Fond Archives administratives AM LA Roche-sur-Yon


Le 6 juillet 1853[100], l’unique fille du couple Leconte-Allut épousa Jacques Sory lui aussi imprimeur et fils d’un des cofondateurs de l’imprimerie Yonnaise. Le jeune couple résida avec Camille Leconte et Joséphine Allut dans la maison rue de Bordeaux.

Recensement [1856]

Le beau-père et le gendre travaillèrent ensemble. ; Et cela jusqu’au décès d’Aline Joséphine Leconte le 24 mai 1856[101], morte sans descendance en la dite maison rue de Bordeaux.

Jacques Sory, de par les conditions du contrat de mariage passé lors de son union avec Aline Joséphine Leconte,[102] hérita de la moitié de l’imprimerie de son beau-père :7

“(…)les parents Leconte avaient fait donation de la moitié du matériel de l’imprimerie qu’ils exploitaient à Napoléon et de la clientèle s’y rattachant et ce en avancement d’hoirie et a imputer d’abord sur la succession du pré-mourant d’eux. La moitié du matériel et de la clientèle fut estimée quinze mille francs, et cette imprimerie était exploitée au décès par Leconte père et son gendre chacun par moitié (15 000)

Il dépend en outre de la dite communauté des meubles et effets mobiliers designés et estimés article par article dans un état déposé au bureau s’élevant à seize cent vingt trois francs (1623) »[103]


(A Napoléon-Vendée, chez J. Sory, Imprimeur de la Préfecture et de la Mairie)Fond Archives administratives AM LA Roche-sur-Yon


Le couple Leconte afferma aussi verbalement à leur ex gendre pour un loyer de 550 francs une maison située rue Haxo et rue de la mairie.

Jacques Sory, géra ensuite le “Courrier de la Vendée” selon un arrêté 21 décembre 1868 ou les annonces judiciaires et légales y étaient insérées et cela jusqu’au 4 septembre 1870,[104] année où il vendit son imprimerie. Le 15 février 1882, il épousa une veuve de 55 ans Marie Mathilde Philippine Vion.[105]


Joséphine Reine Pauline Allut décéda à Napoléon le 11 février 1865, propriétaire, âgée de 55 ans.[106] De par sa succession,[107] par testament olographe nous savons que n’ayant pas d’héritier à réserve, et n’ayant pas fait de contrat de mariage et de ce fait, vivant sous la communauté des biens, elle légua à son époux tous ses biens et l’usufruit à vie de la maison rue de Bordeaux qu’elle avait hérité de sa mère. Au décès de son époux, sa cousine Julie Charlotte Léon épouse Lafeuillade serait bénéficiaire de l’usufruit de la dite maison rue de Bordeaux. La nue-propriété de cette maison devant revenir ensuite aux héritiers présomptifs de son époux c’est-à-dire ses sœur et frère Léontine Victoire Leconte épouse Bastien Bertrand, et Jules Victor Leconte. Le total de la succession fut de 12 500 francs par divers loyers, rentes, rentes sur l’état, mobiliers, une maison rue Haxo…

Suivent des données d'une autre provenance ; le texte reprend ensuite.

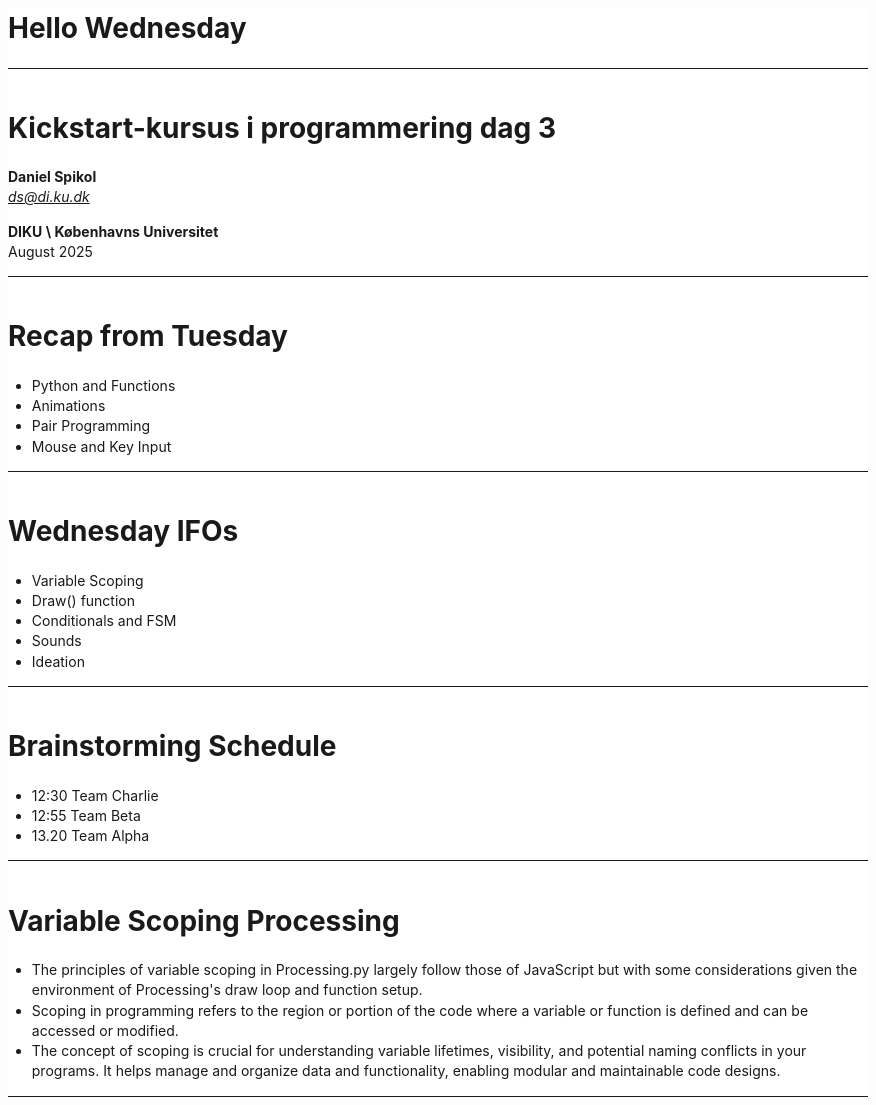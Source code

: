 # Hello Wednesday 

---
# Kickstart-kursus i programmering dag 3
**Daniel Spikol**  
*ds@di.ku.dk*

**DIKU \\ Københavns Universitet**  
August 2025

---

# Recap from Tuesday
- Python and Functions
- Animations
- Pair Programming
- Mouse and Key Input

---

# Wednesday IFOs
- Variable Scoping
- Draw() function
- Conditionals and FSM
- Sounds
- Ideation

---
# Brainstorming Schedule

- 12:30 Team Charlie
- 12:55 Team Beta
- 13.20 Team Alpha
  
---

# Variable Scoping Processing
- The principles of variable scoping in Processing.py largely follow those of JavaScript but with some considerations given the environment of Processing's draw loop and function setup.
- Scoping in programming refers to the region or portion of the code where a variable or function is defined and can be accessed or modified.
- The concept of scoping is crucial for understanding variable lifetimes, visibility, and potential naming conflicts in your programs. It helps manage and organize data and functionality, enabling modular and maintainable code designs.

---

Le 30 juillet 1868[108], son époux demeurant en sa propriété rue de Bordeaux la rejoignit dans la tombe. Les héritiers, suite à un testament olographe écrit quelques mois après le décès de sa femme étaient son frère Julien et sa sœur Léontine veuve Bertrand pour un héritage d’un total de 9 142 francs.

Quant à Julie Charlotte Léon, fille de François Paul Mathurin, elle décéda sans descendance le 22 février 1893, 5 rue du Change.[109]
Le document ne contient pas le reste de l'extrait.